L’IA, un outil pour une mobilité propre ?
De la voiture à l’avion en passant par le train, les transports de demain auront intégré des algorithmes d’IA pour répondre à de multiples fonctions. Ces outils contribueront-ils à réduire l’empreinte écologique de ce secteur significativement contributeur du réchauffement climatique ? Une question posée conjointement à Daniel Delahaye, qui dirige l’équipe Optimisation et machine learning à l’ENAC et à Olivier Lefebvre, philosophe de la technique.
Par Valérie Ravinet, journaliste. Podcast enregistré en juin 2021 à Toulouse.
Morceaux choisis
Les chiffres à retenir pour évaluer l’impact du transport aérien sur l’environnement
Daniel Delahaye : « Le trafic aérien n’est en effet pas un contributeur majeur en termes d’émission de C02 ; en revanche, les trainées de condensation, appelées contrails, retiennent le rayonnement pendant 90 minutes au maximum et sont critiques concernant le réchauffement climatique pendant cette période ».
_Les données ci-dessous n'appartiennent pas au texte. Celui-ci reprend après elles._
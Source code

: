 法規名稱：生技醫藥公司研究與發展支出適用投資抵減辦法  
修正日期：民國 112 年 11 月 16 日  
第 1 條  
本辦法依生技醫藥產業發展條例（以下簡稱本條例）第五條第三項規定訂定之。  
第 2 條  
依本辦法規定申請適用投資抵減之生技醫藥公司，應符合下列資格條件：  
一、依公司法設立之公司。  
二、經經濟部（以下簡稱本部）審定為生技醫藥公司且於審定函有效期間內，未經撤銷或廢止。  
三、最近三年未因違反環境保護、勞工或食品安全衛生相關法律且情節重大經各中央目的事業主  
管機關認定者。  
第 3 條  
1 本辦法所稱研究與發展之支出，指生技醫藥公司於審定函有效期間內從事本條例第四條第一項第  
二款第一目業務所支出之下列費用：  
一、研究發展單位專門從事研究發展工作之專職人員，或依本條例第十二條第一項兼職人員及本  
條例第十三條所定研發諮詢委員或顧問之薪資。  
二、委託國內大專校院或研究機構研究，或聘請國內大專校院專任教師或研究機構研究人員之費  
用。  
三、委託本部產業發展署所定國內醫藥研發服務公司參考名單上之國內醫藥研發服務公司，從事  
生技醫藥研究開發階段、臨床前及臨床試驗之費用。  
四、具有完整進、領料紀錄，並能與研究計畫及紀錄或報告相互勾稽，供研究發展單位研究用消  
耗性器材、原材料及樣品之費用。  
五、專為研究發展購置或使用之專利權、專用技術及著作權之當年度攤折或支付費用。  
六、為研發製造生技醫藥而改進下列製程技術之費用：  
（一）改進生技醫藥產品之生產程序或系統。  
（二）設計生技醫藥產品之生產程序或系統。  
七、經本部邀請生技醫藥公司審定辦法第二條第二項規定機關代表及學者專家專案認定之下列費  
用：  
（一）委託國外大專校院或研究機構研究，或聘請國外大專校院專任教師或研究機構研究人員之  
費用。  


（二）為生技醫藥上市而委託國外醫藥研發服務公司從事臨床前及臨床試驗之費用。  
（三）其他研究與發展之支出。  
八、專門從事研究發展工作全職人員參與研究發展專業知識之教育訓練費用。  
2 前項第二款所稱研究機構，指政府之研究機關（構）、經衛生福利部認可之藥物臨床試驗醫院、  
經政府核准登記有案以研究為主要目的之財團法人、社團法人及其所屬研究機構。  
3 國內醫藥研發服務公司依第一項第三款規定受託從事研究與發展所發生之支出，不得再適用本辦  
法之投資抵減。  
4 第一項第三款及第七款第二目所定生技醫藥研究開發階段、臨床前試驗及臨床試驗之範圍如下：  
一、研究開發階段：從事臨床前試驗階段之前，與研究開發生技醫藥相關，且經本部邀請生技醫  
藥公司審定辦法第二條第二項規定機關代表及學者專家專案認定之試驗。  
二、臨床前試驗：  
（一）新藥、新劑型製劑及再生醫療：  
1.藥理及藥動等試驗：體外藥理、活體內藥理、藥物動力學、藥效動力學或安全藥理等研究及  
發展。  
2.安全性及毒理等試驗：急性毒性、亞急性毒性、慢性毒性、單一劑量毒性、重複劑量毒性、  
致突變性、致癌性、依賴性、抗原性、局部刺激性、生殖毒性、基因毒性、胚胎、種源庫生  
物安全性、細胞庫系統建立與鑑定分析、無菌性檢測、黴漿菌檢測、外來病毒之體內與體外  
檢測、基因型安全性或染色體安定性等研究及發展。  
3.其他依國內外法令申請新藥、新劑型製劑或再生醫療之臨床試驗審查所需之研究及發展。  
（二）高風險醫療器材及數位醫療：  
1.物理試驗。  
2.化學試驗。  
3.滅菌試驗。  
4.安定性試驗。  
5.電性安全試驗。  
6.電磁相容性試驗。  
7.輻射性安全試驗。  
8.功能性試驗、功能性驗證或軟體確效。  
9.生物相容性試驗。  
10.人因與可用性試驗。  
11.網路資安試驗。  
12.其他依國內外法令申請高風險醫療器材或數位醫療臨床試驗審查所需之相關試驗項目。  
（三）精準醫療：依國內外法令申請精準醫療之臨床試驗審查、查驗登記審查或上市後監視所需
Olivier Lefebvre : « Il faut distinguer l’effet CO2 et celui des forçages radiatifs, supérieurs au CO2. Le professeur David Lee, spécialisé en sciences de l’atmosphère à l’Université métropolitaine de Manchester a récemment publié une étude qui fait référence. L’impact global du transport aérien sur le réchauffement climatique serait de l’ordre de 5,5%, dont 2,4% imputable au CO2.
Vous avez dit technique ?
DD : « Nos travaux portent sur la réalisation d’outils d’aide aux contrôleurs aériens et aux pilotes pour diminuer la consommation de kérosène : limiter les rallongements de trajectoires ou donner aux pilotes les bons niveaux d’altitude pour éviter la formation des trainées de condensation par exemple. Il s’agit d’optimiser les opérations aériennes pour rendre le ciel plus sûr et diminuer l’impact du trafic aérien sur l’environnement. L’intelligence artificielle est l’un des outils d’aide que nous utilisons ».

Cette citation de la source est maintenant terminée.